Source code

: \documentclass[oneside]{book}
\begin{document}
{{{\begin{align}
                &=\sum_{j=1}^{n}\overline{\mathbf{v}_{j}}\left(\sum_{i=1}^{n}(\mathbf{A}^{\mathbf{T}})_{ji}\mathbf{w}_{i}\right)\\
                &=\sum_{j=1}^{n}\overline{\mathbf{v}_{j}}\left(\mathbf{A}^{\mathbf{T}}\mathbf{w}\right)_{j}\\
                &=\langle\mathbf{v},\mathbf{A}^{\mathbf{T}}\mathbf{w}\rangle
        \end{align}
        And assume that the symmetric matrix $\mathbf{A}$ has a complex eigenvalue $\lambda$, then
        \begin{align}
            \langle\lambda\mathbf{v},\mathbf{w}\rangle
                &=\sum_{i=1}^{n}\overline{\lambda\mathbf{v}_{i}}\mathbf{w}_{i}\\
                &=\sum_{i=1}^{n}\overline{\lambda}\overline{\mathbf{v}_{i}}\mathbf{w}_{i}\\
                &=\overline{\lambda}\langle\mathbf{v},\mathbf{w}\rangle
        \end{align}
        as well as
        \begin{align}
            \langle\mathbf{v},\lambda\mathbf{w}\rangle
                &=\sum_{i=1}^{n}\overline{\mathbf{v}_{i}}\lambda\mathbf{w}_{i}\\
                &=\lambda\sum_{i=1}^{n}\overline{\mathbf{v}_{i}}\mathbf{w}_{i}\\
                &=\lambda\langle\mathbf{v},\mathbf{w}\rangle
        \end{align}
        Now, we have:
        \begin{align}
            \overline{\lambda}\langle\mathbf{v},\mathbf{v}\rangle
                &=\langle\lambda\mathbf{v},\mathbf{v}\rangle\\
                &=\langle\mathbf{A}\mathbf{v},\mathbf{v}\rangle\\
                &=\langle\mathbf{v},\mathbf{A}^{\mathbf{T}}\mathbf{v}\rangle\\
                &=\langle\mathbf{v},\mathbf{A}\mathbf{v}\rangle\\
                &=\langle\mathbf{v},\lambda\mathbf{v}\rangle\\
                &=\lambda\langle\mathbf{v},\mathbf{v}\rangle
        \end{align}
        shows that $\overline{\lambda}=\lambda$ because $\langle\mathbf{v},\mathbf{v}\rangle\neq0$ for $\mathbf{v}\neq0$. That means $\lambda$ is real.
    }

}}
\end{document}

┄┄┄┄┄┄

= Exercise details =
Print the data above exactly.

= Problem solution =
Source code

: \documentclass[oneside]{book}
\begin{document}
{{{\begin{align}
                &=\sum_{j=1}^{n}\overline{\mathbf{v}_{j}}\left(\sum_{i=1}^{n}(\mathbf{A}^{\mathbf{T}})_{ji}\mathbf{w}_{i}\right)\\
                &=\sum_{j=1}^{n}\overline{\mathbf{v}_{j}}\left(\mathbf{A}^{\mathbf{T}}\mathbf{w}\right)_{j}\\
                &=\langle\mathbf{v},\mathbf{A}^{\mathbf{T}}\mathbf{w}\rangle
        \end{align}
        And assume that the symmetric matrix $\mathbf{A}$ has a complex eigenvalue $\lambda$, then
        \begin{align}
            \langle\lambda\mathbf{v},\mathbf{w}\rangle
                &=\sum_{i=1}^{n}\overline{\lambda\mathbf{v}_{i}}\mathbf{w}_{i}\\
                &=\sum_{i=1}^{n}\overline{\lambda}\overline{\mathbf{v}_{i}}\mathbf{w}_{i}\\
                &=\overline{\lambda}\langle\mathbf{v},\mathbf{w}\rangle
        \end{align}
        as well as
        \begin{align}
            \langle\mathbf{v},\lambda\mathbf{w}\rangle
                &=\sum_{i=1}^{n}\overline{\mathbf{v}_{i}}\lambda\mathbf{w}_{i}\\
                &=\lambda\sum_{i=1}^{n}\overline{\mathbf{v}_{i}}\mathbf{w}_{i}\\
                &=\lambda\langle\mathbf{v},\mathbf{w}\rangle
        \end{align}
        Now, we have:
        \begin{align}
            \overline{\lambda}\langle\mathbf{v},\mathbf{v}\rangle
                &=\langle\lambda\mathbf{v},\mathbf{v}\rangle\\
                &=\langle\mathbf{A}\mathbf{v},\mathbf{v}\rangle\\
                &=\langle\mathbf{v},\mathbf{A}^{\mathbf{T}}\mathbf{v}\rangle\\
                &=\langle\mathbf{v},\mathbf{A}\mathbf{v}\rangle\\
                &=\langle\mathbf{v},\lambda\mathbf{v}\rangle\\
                &=\lambda\langle\mathbf{v},\mathbf{v}\rangle
        \end{align}
        shows that $\overline{\lambda}=\lambda$ because $\langle\mathbf{v},\mathbf{v}\rangle\neq0$ for $\mathbf{v}\neq0$. That means $\lambda$ is real.
    }

}}
\end{document}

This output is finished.